=== What you will do ===
Reproduce the entries below, please. Keep every character the same.

Dataset entries:
______

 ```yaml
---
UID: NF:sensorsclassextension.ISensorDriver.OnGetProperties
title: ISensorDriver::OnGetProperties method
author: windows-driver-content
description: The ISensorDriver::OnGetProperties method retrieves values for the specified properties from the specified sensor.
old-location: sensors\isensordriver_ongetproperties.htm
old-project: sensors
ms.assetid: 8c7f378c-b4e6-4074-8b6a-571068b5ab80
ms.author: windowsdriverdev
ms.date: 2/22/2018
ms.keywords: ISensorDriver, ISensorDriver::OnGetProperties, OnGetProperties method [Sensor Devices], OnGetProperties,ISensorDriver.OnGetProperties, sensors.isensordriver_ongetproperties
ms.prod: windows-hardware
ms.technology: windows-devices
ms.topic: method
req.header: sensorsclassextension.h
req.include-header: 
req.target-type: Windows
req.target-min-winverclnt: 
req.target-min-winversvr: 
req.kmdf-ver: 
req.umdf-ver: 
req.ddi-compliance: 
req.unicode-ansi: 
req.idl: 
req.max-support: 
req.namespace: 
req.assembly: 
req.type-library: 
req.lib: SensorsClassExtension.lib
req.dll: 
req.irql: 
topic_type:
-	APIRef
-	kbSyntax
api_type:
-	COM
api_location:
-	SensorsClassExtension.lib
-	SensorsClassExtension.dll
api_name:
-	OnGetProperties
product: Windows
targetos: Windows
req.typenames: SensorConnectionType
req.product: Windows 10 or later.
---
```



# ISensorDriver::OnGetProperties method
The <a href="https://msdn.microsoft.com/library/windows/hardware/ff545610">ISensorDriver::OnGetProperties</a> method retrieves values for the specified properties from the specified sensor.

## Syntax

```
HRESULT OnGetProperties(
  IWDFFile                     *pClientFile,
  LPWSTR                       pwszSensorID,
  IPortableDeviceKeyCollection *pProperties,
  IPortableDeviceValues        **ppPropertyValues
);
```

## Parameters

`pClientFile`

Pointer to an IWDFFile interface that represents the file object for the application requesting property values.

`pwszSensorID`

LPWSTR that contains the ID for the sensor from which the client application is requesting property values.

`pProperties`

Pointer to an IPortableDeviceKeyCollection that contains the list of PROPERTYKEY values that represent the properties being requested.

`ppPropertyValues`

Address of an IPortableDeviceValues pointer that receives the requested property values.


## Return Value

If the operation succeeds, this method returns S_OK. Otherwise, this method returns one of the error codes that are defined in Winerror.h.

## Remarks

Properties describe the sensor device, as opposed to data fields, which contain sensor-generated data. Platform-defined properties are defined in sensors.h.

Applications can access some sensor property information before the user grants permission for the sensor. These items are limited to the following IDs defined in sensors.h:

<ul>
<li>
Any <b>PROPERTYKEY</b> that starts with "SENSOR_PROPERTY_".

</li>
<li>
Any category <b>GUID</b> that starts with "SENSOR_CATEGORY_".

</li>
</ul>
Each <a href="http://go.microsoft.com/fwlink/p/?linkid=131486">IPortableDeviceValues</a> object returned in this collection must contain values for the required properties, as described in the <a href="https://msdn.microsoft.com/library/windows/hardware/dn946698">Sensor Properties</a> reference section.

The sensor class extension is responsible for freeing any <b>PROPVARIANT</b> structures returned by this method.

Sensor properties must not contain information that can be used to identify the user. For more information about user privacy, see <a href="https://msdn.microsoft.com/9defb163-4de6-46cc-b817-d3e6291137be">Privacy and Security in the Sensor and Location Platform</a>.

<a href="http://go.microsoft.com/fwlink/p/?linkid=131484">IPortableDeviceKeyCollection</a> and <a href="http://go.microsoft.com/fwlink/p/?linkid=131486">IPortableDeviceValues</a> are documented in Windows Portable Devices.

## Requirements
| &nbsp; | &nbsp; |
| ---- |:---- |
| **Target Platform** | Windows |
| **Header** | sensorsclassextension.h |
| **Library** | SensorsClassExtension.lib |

______

=== Answer box ===
 ```yaml
---
UID: NF:sensorsclassextension.ISensorDriver.OnGetProperties
title: ISensorDriver::OnGetProperties method
author: windows-driver-content
description: The ISensorDriver::OnGetProperties method retrieves values for the specified properties from the specified sensor.
old-location: sensors\isensordriver_ongetproperties.htm
old-project: sensors
ms.assetid: 8c7f378c-b4e6-4074-8b6a-571068b5ab80
ms.author: windowsdriverdev
ms.date: 2/22/2018
ms.keywords: ISensorDriver, ISensorDriver::OnGetProperties, OnGetProperties method [Sensor Devices], OnGetProperties,ISensorDriver.OnGetProperties, sensors.isensordriver_ongetproperties
ms.prod: windows-hardware
ms.technology: windows-devices
ms.topic: method
req.header: sensorsclassextension.h
req.include-header: 
req.target-type: Windows
req.target-min-winverclnt: 
req.target-min-winversvr: 
req.kmdf-ver: 
req.umdf-ver: 
req.ddi-compliance: 
req.unicode-ansi: 
req.idl: 
req.max-support: 
req.namespace: 
req.assembly: 
req.type-library: 
req.lib: SensorsClassExtension.lib
req.dll: 
req.irql: 
topic_type:
-	APIRef
-	kbSyntax
api_type:
-	COM
api_location:
-	SensorsClassExtension.lib
-	SensorsClassExtension.dll
api_name:
-	OnGetProperties
product: Windows
targetos: Windows
req.typenames: SensorConnectionType
req.product: Windows 10 or later.
---
```



# ISensorDriver::OnGetProperties method
The <a href="https://msdn.microsoft.com/library/windows/hardware/ff545610">ISensorDriver::OnGetProperties</a> method retrieves values for the specified properties from the specified sensor.

## Syntax

```
HRESULT OnGetProperties(
  IWDFFile                     *pClientFile,
  LPWSTR                       pwszSensorID,
  IPortableDeviceKeyCollection *pProperties,
  IPortableDeviceValues        **ppPropertyValues
);
```

## Parameters

`pClientFile`

Pointer to an IWDFFile interface that represents the file object for the application requesting property values.

`pwszSensorID`

LPWSTR that contains the ID for the sensor from which the client application is requesting property values.

`pProperties`

Pointer to an IPortableDeviceKeyCollection that contains the list of PROPERTYKEY values that represent the properties being requested.

`ppPropertyValues`

Address of an IPortableDeviceValues pointer that receives the requested property values.


## Return Value

If the operation succeeds, this method returns S_OK. Otherwise, this method returns one of the error codes that are defined in Winerror.h.

## Remarks

Properties describe the sensor device, as opposed to data fields, which contain sensor-generated data. Platform-defined properties are defined in sensors.h.

Applications can access some sensor property information before the user grants permission for the sensor. These items are limited to the following IDs defined in sensors.h:

<ul>
<li>
Any <b>PROPERTYKEY</b> that starts with "SENSOR_PROPERTY_".

</li>
<li>
Any category <b>GUID</b> that starts with "SENSOR_CATEGORY_".

</li>
</ul>
Each <a href="http://go.microsoft.com/fwlink/p/?linkid=131486">IPortableDeviceValues</a> object returned in this collection must contain values for the required properties, as described in the <a href="https://msdn.microsoft.com/library/windows/hardware/dn946698">Sensor Properties</a> reference section.

The sensor class extension is responsible for freeing any <b>PROPVARIANT</b> structures returned by this method.

Sensor properties must not contain information that can be used to identify the user. For more information about user privacy, see <a href="https://msdn.microsoft.com/9defb163-4de6-46cc-b817-d3e6291137be">Privacy and Security in the Sensor and Location Platform</a>.

<a href="http://go.microsoft.com/fwlink/p/?linkid=131484">IPortableDeviceKeyCollection</a> and <a href="http://go.microsoft.com/fwlink/p/?linkid=131486">IPortableDeviceValues</a> are documented in Windows Portable Devices.

## Requirements
| &nbsp; | &nbsp; |
| ---- |:---- |
| **Target Platform** | Windows |
| **Header** | sensorsclassextension.h |
| **Library** | SensorsClassExtension.lib |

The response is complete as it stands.